HP Servers: Partly CloudyBy Baselinemag | Posted 2004-09-01 Email Print
Hewlett-Packard is the No. 1 vendor of Intel-based servers, but it has lost some momentum to competitors.
Hewlett-Packard is the No. 1 vendor of Intel-based servers today, largely by standing on the shoulders of Compaq, whose ProLiant systems make up the heart of HP's offerings. But there are signs its momentum has slowed: For the quarter ended July 31, sales of HP's Intel servers grew 2% year over year, well off the industry pace. IBM, by comparison, saw Intel server sales kick up 18% in its second quarter of the year.
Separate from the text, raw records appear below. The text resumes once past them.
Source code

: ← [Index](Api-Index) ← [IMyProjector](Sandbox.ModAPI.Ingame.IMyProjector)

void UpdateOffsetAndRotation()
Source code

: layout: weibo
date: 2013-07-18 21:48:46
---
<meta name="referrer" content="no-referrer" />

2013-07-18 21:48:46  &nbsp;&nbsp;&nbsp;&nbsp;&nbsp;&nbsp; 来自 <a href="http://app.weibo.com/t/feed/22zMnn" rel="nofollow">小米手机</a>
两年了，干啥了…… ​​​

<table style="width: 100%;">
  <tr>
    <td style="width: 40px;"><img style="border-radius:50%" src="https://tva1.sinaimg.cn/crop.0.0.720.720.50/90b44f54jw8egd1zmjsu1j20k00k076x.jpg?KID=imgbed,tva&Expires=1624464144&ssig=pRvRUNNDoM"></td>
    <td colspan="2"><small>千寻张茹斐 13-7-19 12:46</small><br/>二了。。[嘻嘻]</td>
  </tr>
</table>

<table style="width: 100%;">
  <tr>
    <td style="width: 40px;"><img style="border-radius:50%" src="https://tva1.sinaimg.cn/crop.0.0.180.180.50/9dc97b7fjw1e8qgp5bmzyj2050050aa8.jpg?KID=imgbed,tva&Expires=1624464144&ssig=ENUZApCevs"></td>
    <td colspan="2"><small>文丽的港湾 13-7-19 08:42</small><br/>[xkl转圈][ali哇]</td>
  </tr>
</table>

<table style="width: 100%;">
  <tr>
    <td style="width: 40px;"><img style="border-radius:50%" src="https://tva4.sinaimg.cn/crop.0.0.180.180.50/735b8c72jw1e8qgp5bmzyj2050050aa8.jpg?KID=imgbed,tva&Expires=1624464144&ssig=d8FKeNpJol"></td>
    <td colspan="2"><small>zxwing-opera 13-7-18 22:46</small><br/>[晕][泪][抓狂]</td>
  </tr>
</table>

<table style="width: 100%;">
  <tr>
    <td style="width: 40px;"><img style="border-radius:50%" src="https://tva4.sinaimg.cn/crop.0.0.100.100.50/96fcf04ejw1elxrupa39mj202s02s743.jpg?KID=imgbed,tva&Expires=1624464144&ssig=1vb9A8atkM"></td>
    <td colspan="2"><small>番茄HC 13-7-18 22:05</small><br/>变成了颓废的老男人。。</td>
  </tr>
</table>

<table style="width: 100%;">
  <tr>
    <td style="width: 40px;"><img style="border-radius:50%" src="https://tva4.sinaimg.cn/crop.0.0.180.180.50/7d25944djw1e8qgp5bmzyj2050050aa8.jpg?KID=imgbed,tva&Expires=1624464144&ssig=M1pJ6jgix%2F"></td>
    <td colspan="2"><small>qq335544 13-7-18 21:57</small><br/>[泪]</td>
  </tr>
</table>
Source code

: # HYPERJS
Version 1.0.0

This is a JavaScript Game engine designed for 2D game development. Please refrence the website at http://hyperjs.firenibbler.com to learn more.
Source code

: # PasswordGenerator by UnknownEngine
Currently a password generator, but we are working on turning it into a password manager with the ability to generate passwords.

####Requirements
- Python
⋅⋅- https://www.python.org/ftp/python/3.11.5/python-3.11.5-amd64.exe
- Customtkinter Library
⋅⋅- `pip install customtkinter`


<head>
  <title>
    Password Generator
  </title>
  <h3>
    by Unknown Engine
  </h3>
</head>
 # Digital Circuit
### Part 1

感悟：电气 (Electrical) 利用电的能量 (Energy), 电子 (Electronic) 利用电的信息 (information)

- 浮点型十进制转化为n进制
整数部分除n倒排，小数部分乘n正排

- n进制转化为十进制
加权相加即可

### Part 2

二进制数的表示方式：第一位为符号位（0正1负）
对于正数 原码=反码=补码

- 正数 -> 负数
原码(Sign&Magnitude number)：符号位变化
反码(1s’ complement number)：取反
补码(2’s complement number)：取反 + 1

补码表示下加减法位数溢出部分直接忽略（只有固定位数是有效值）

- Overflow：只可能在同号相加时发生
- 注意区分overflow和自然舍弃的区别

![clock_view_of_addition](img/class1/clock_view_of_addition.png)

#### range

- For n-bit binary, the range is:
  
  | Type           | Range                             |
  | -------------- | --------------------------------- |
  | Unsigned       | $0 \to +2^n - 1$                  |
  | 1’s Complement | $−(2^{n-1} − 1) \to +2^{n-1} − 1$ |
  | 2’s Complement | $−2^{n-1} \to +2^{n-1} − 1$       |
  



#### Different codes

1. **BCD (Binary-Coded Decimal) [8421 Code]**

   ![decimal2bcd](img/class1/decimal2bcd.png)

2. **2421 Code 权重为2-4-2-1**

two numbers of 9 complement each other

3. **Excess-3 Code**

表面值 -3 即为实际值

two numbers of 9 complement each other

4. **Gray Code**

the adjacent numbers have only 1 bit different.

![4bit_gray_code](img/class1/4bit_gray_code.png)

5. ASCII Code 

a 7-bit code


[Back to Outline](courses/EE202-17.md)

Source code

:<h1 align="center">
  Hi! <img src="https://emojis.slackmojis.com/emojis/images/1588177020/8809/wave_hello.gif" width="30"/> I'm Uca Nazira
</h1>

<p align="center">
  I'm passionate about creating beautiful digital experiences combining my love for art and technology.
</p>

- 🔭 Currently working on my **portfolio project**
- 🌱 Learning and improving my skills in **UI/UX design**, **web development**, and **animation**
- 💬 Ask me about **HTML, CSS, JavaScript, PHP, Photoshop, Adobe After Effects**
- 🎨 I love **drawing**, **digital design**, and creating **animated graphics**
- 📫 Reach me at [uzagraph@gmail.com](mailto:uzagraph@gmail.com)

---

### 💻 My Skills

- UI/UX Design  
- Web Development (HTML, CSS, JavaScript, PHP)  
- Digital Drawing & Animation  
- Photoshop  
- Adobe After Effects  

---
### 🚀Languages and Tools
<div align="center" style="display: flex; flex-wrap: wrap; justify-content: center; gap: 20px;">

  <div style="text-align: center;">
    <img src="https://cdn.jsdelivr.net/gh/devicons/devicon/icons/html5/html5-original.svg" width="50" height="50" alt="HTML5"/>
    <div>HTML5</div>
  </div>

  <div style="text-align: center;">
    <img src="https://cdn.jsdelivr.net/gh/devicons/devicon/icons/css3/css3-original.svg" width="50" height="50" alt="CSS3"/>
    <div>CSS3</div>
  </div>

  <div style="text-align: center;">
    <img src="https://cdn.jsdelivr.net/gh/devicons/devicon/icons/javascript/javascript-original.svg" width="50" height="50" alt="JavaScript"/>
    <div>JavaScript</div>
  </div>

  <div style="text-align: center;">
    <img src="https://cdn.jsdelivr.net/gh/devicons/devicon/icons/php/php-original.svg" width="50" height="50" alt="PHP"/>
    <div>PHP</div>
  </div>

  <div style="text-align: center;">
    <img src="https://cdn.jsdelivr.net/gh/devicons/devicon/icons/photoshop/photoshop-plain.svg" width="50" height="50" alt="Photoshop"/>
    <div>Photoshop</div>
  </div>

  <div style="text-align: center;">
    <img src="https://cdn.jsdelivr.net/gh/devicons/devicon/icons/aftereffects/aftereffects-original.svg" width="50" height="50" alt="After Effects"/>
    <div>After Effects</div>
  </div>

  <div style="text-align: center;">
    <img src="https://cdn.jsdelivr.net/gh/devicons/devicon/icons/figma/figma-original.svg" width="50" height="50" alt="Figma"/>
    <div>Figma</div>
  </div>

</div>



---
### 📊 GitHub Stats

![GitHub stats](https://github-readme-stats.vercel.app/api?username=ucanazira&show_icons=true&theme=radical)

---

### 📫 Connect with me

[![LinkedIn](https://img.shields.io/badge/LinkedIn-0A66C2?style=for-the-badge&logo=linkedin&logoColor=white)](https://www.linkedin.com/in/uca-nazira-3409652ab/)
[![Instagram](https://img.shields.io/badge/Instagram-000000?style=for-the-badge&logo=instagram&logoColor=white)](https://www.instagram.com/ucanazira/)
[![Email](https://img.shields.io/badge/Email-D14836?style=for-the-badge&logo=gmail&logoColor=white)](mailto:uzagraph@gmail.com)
That said, HP's server customers—which, in many cases, were originally Compaq's—are generally upbeat. Eric Latalladi, director of technical services for brokerage firm J.B. Hanauer & Co., says HP is its sole supplier for servers because his staff has "a very high comfort level" with its products. "The physical build of their machines is the strongest out of all the vendors," he says.
For the U.S. Department of Agriculture (USDA), HP's ProLiant servers have been "very reliable, and that's amazing because many of them are not in what you'd call computer rooms," says Scott Snover, a project manager at the agency. As part of the USDA's Common Computing Environment project, Snover oversaw the rollout in 2001 of ML370 servers (supplied by Compaq) to 3,000 agency offices across the U.S. and in outlying territories—several without air conditioning. "These servers are not babied by any means," he says.
But HP can be inattentive. Chris Beck, a network administrator for the city government of Fontana, Calif., says "I love HP's hardware" but notes that the company hasn't proactively told him about changes in its server portfolio. For example, HP recently phased out a network adapter the city used in several servers, catching Beck's group by surprise. "It would have been nice to get the heads-up about that so we didn't have to go do the research," he says.
And competitors have sometimes beaten it to the punch. Most of the Public Broadcasting Service's servers are from HP. But a year and half ago, André Mendes, the network's chief technology integration officer, deployed IBM's BladeCenter because "the original HP blade servers were not up to snuff. The processors they offered were not fast enough for what we needed."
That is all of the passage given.